- [TASK TO COMPLETE] The material below contains a line with "向分区队列或主题发送一条消息，或从分区队列或主题接收消息时无需额外付费。" and a line with "若要将分区队列和主题用于 Azure 服务总线，请使用". Copy exactly those two lines and all lines between them.

- [EXERCISE DATA]

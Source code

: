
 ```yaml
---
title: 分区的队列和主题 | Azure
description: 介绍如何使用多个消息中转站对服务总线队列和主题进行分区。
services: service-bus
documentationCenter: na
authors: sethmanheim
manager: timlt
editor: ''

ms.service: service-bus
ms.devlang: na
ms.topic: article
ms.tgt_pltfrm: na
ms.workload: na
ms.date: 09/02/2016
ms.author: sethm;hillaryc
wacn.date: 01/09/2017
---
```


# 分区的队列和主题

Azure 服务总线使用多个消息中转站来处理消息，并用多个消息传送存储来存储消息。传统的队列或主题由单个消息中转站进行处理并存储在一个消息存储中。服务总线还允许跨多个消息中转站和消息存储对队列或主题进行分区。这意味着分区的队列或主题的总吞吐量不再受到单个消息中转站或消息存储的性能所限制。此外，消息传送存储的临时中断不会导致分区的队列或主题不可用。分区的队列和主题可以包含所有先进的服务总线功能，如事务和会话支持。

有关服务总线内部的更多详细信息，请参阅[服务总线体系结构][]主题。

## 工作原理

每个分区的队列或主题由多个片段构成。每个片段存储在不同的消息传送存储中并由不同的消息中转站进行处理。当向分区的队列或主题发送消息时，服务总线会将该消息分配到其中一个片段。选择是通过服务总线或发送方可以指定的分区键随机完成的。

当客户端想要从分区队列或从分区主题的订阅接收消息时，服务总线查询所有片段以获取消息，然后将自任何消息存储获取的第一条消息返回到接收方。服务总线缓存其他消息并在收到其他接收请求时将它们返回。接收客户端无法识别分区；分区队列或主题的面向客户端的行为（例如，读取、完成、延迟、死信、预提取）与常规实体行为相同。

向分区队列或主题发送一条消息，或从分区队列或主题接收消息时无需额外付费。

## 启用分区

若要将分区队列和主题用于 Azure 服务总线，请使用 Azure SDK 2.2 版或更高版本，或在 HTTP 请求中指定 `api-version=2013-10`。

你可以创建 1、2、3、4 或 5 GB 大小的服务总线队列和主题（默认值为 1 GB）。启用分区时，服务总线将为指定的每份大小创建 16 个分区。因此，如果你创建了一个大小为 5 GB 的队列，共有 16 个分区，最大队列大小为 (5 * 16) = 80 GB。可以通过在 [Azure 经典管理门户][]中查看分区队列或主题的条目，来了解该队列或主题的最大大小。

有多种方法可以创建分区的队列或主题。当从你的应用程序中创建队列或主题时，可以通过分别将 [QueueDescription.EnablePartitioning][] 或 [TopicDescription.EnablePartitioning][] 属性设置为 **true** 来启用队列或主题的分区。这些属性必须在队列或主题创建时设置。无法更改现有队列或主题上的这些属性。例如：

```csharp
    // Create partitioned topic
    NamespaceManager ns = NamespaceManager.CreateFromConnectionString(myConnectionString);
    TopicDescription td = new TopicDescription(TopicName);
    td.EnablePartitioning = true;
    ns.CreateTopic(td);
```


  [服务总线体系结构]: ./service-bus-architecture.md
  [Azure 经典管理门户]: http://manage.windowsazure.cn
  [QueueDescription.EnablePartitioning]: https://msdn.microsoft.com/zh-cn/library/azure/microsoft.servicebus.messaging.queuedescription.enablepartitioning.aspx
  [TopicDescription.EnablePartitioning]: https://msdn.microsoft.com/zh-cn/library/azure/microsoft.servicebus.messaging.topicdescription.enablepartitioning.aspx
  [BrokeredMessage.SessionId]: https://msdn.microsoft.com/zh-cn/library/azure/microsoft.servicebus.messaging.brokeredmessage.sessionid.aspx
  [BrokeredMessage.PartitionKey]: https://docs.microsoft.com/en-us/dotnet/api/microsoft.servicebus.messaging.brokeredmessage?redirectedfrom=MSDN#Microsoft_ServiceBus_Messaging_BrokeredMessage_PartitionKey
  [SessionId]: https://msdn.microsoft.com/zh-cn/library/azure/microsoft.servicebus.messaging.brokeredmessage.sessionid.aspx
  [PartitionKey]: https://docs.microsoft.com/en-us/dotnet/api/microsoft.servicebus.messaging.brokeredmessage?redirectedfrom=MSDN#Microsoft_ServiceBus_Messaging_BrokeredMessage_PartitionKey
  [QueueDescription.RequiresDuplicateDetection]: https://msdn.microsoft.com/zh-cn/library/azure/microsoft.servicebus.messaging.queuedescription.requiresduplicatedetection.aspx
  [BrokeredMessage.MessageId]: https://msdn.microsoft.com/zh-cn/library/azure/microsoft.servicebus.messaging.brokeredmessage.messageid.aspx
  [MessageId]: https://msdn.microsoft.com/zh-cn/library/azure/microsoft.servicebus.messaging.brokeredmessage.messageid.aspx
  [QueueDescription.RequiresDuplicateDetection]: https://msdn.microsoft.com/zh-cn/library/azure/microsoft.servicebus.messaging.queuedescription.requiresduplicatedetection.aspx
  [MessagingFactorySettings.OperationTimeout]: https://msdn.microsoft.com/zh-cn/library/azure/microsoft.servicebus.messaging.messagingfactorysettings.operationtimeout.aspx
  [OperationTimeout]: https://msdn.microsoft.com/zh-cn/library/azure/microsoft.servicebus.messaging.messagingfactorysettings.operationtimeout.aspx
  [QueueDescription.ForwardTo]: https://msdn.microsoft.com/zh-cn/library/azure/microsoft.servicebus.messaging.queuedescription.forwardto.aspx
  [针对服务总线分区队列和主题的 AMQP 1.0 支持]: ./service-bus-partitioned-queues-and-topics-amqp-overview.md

- [YOUR RESPONSE]
向分区队列或主题发送一条消息，或从分区队列或主题接收消息时无需额外付费。

## 启用分区

若要将分区队列和主题用于 Azure 服务总线，请使用 Azure SDK 2.2 版或更高版本，或在 HTTP 请求中指定 `api-version=2013-10`。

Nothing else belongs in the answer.